» **YOUR OBJECTIVE**: Among the entries below, find all lines that include "Delete" and copy them.

(Stored data entries)
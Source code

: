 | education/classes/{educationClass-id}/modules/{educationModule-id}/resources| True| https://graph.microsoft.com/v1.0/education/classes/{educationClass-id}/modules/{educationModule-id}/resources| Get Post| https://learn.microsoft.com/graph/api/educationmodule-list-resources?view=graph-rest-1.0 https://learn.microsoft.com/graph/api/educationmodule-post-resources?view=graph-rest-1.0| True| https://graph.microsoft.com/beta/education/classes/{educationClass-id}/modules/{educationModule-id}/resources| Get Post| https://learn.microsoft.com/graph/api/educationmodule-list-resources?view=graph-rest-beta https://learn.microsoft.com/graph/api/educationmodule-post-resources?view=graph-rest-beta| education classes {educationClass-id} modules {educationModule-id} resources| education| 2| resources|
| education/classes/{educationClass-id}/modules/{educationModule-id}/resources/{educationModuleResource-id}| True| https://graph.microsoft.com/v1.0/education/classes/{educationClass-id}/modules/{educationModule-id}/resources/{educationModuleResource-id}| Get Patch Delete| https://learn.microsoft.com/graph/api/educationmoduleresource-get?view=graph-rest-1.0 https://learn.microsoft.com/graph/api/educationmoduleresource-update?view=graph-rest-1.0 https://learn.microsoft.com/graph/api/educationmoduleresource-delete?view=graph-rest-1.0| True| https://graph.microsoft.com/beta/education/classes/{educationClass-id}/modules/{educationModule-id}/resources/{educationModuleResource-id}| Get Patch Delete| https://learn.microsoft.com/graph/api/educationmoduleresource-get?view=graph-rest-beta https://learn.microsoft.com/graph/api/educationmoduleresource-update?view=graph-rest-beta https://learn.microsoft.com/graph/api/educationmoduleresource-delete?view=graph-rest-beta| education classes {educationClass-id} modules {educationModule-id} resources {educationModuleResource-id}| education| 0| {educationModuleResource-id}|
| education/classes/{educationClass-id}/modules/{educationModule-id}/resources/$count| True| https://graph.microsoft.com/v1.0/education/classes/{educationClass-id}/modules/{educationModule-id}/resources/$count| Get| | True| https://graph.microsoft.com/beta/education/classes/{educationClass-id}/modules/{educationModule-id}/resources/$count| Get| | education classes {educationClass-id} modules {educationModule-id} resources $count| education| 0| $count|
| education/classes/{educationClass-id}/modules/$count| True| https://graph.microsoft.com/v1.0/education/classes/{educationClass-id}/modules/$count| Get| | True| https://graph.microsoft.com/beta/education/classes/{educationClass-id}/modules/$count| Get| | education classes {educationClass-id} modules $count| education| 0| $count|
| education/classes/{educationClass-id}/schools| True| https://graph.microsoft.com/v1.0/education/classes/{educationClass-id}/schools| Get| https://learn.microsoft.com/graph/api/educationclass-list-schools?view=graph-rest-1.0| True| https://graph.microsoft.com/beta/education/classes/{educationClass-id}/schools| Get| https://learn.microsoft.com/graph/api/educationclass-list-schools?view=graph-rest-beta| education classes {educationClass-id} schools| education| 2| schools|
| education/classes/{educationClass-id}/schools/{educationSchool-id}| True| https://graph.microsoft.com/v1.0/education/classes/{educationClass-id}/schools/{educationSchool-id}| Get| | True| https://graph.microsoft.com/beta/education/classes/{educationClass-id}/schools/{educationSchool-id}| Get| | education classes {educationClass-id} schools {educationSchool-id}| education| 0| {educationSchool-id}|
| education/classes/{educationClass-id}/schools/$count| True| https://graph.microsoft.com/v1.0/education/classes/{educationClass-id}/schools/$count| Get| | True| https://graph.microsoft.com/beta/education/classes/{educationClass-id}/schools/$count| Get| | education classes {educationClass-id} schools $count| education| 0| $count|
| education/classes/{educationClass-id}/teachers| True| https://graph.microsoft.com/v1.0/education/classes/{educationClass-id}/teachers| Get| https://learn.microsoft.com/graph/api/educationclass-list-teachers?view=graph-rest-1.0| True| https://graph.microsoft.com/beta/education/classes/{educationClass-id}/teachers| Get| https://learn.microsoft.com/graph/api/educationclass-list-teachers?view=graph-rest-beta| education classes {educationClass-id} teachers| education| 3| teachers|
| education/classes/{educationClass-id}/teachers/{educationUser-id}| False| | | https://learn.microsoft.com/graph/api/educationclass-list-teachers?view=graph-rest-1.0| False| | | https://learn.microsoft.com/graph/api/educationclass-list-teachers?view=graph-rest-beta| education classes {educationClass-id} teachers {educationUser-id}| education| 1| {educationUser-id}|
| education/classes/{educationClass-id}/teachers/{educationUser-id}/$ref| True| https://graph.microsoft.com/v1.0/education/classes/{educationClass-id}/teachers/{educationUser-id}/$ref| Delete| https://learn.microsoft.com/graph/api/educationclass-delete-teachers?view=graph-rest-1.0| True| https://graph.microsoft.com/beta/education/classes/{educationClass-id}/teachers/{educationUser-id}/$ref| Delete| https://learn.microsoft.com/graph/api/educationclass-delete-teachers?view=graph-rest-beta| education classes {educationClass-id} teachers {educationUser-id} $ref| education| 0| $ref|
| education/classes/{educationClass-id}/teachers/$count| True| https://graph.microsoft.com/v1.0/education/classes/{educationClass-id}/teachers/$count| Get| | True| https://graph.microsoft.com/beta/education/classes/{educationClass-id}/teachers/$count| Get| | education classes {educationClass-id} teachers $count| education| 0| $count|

» **TASK RESULT**:
| education/classes/{educationClass-id}/modules/{educationModule-id}/resources/{educationModuleResource-id}| True| https://graph.microsoft.com/v1.0/education/classes/{educationClass-id}/modules/{educationModule-id}/resources/{educationModuleResource-id}| Get Patch Delete| https://learn.microsoft.com/graph/api/educationmoduleresource-get?view=graph-rest-1.0 https://learn.microsoft.com/graph/api/educationmoduleresource-update?view=graph-rest-1.0 https://learn.microsoft.com/graph/api/educationmoduleresource-delete?view=graph-rest-1.0| True| https://graph.microsoft.com/beta/education/classes/{educationClass-id}/modules/{educationModule-id}/resources/{educationModuleResource-id}| Get Patch Delete| https://learn.microsoft.com/graph/api/educationmoduleresource-get?view=graph-rest-beta https://learn.microsoft.com/graph/api/educationmoduleresource-update?view=graph-rest-beta https://learn.microsoft.com/graph/api/educationmoduleresource-delete?view=graph-rest-beta| education classes {educationClass-id} modules {educationModule-id} resources {educationModuleResource-id}| education| 0| {educationModuleResource-id}|
| education/classes/{educationClass-id}/teachers/{educationUser-id}/$ref| True| https://graph.microsoft.com/v1.0/education/classes/{educationClass-id}/teachers/{educationUser-id}/$ref| Delete| https://learn.microsoft.com/graph/api/educationclass-delete-teachers?view=graph-rest-1.0| True| https://graph.microsoft.com/beta/education/classes/{educationClass-id}/teachers/{educationUser-id}/$ref| Delete| https://learn.microsoft.com/graph/api/educationclass-delete-teachers?view=graph-rest-beta| education classes {educationClass-id} teachers {educationUser-id} $ref| education| 0| $ref|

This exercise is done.